Extracted data entries

★ ★ ★ ★ ★ ★ ★

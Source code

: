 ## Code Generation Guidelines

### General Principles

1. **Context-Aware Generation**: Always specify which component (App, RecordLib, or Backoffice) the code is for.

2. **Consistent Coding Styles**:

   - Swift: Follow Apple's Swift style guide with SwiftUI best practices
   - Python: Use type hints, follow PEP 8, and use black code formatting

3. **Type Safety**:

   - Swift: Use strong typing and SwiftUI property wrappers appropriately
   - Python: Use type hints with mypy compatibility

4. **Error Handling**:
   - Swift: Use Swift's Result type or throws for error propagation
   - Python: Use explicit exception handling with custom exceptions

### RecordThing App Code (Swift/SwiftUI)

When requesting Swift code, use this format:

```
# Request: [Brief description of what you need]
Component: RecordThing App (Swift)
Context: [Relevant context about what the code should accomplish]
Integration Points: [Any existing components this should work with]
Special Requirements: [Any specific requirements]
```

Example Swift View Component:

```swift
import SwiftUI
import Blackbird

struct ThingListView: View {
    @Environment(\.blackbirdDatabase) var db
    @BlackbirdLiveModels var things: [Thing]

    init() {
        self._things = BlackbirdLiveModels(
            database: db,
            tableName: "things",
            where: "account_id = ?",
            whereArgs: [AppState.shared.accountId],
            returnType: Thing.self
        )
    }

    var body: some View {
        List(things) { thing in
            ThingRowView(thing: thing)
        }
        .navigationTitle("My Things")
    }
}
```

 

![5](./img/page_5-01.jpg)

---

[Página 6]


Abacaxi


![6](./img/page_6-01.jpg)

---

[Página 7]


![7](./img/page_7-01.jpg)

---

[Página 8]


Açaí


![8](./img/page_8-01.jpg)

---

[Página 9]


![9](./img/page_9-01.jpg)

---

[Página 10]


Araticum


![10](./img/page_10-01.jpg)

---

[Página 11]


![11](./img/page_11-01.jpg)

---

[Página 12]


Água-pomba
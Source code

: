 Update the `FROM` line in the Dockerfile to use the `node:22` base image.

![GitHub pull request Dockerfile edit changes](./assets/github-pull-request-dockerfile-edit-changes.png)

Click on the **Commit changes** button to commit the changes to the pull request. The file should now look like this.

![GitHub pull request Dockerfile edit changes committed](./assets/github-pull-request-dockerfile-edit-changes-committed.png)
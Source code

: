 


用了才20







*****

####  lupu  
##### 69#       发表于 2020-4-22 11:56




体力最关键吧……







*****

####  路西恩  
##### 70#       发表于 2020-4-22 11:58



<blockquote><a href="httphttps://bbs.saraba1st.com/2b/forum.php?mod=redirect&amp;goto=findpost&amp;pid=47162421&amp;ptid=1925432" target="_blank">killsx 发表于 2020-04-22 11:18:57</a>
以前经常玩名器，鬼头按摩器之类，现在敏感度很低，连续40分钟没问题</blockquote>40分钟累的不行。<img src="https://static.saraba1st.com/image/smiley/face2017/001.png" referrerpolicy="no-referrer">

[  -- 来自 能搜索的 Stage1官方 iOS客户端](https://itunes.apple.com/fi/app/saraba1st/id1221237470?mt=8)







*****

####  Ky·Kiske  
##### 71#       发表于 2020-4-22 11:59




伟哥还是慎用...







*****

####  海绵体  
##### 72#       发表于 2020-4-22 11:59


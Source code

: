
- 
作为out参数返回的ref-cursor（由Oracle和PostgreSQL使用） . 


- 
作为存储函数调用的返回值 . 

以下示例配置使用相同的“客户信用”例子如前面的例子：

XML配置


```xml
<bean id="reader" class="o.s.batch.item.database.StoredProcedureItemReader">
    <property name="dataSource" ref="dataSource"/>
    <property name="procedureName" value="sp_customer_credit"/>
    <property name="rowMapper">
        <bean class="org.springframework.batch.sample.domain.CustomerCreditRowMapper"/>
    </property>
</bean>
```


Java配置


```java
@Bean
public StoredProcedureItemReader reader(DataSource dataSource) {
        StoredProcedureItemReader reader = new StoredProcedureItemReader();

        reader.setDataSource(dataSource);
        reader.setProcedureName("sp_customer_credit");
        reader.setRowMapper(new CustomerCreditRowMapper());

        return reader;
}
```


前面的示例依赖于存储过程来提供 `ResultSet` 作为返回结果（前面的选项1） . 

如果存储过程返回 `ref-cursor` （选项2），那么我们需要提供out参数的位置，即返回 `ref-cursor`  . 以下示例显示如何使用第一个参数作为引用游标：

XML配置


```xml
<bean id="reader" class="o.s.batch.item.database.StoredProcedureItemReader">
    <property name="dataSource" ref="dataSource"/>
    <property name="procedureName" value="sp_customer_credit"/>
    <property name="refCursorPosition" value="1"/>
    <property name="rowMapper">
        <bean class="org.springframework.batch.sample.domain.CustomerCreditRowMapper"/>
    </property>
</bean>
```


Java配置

★ ★ ★ ★ ★ ★ ★

### Task item
Show a copy of each line from the records above in which the string "dataSource" occurs.

### Solution
    <property name="dataSource" ref="dataSource"/>
public StoredProcedureItemReader reader(DataSource dataSource) {
        reader.setDataSource(dataSource);
    <property name="dataSource" ref="dataSource"/>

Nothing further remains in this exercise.